Task brief »
Using the records below, output the stretch that opens with the line containing "<li>'Payment Method_Mailed Check': bool</li>" and closes with the line containing "Al seleccionar la", exactly and including both lines, with nothing more.

Supplied data »
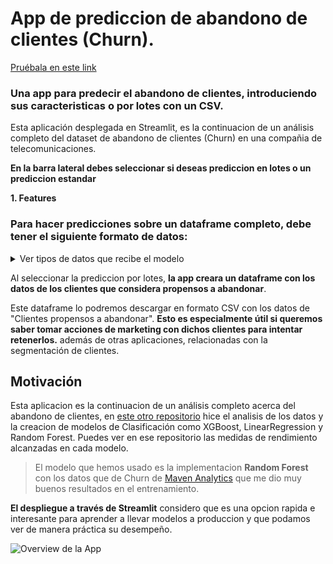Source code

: # App de prediccion de abandono de clientes (Churn).

[Pruébala en este link](https://ricardobrein-prediction-churn-streamlit-app-app-3ch0rd.streamlit.app/)

### Una app para predecir el abandono de clientes, introduciendo sus caracteristicas o por lotes con un CSV.

Esta aplicación desplegada en Streamlit, es la continuacion de un análisis completo del dataset de abandono de clientes (Churn) en una compañia de telecomunicaciones.

**En la barra lateral debes seleccionar si deseas prediccion en lotes o un prediccion estandar**


**1. Features**
### Para hacer predicciones sobre un dataframe completo, debe tener el siguiente formato de datos:

<details>
  <summary>Ver tipos de datos que recibe el modelo</summary>
  
  <ul style="overflow-y: scroll; max-height: 200px;">
    <li>'Gender': str</li>
    <li>'Age': int</li>
    <li>'Married': bool</li>
    <li>'Number of Dependents': int</li>
    <li>'Number of Referrals': int</li>
    <li>'Tenure in Months': int</li>
    <li>'Offer': bool</li>
    <li>'Phone Service': bool</li>
    <li>'Multiple Lines': bool</li>
    <li>'Internet Service': bool</li>
    <li>'Online Security': bool</li>
    <li>'Online Backup': bool</li>
    <li>'Device Protection Plan': bool</li>
    <li>'Premium Tech Support': bool</li>
    <li>'Streaming TV': bool</li>
    <li>'Streaming Movies': bool</li>
    <li>'Streaming Music': bool</li>
    <li>'Unlimited Data': bool</li>
    <li>'Paperless Billing': bool</li>
    <li>'Monthly Charge': float</li>
    <li>'Total Charges': float</li>
    <li>'Total Refunds': float</li>
    <li>'Total Extra Data Charges': float</li>
    <li>'Total Long Distance Charges': float</li>
    <li>'Internet Type_Cable': bool</li>
    <li>'Internet Type_DSL': bool</li>
    <li>'Internet Type_Fiber Optic': bool</li>
    <li>'Contract_Month-to-Month': bool</li>
    <li>'Contract_One Year': bool</li>
    <li>'Contract_Two Year': bool</li>
    <li>'Payment Method_Bank Withdrawal': bool</li>
    <li>'Payment Method_Credit Card': bool</li>
    <li>'Payment Method_Mailed Check': bool</li>
  </ul>
</details>

Al seleccionar la prediccion por lotes, **la app creara un dataframe con los datos de los clientes que considera propensos a abandonar**.

Este dataframe lo podremos descargar en formato CSV con los datos de "Clientes propensos a abandonar". **Esto es especialmente útil si queremos saber tomar acciones de marketing con dichos clientes para intentar retenerlos.** además de otras aplicaciones, relacionadas con la segmentación de clientes.

## Motivación
Esta aplicacion es la continuacion de un análisis completo acerca del abandono de clientes, en [este otro repositorio](https://github.com/ricardobrein/Customer-churn-prediction-models) hice el analisis de los datos y la creacion de modelos de Clasificación como XGBoost, LinearRegression y Random Forest. Puedes ver en ese repositorio las medidas de rendimiento alcanzadas en cada modelo.

> El modelo que hemos usado es la implementacion **Random Forest** con los datos que de Churn de [Maven Analytics](mavenanalytics.io) que me dio muy buenos resultados en el entrenamiento.

**El despliegue a través de Streamlit** considero que es una opcion rapida e interesante para aprender a llevar modelos a produccion  y que podamos ver de manera práctica su desempeño.

![Overview de la App](appgif.gif)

Exercise response »
    <li>'Payment Method_Mailed Check': bool</li>
  </ul>
</details>

Al seleccionar la prediccion por lotes, **la app creara un dataframe con los datos de los clientes que considera propensos a abandonar**.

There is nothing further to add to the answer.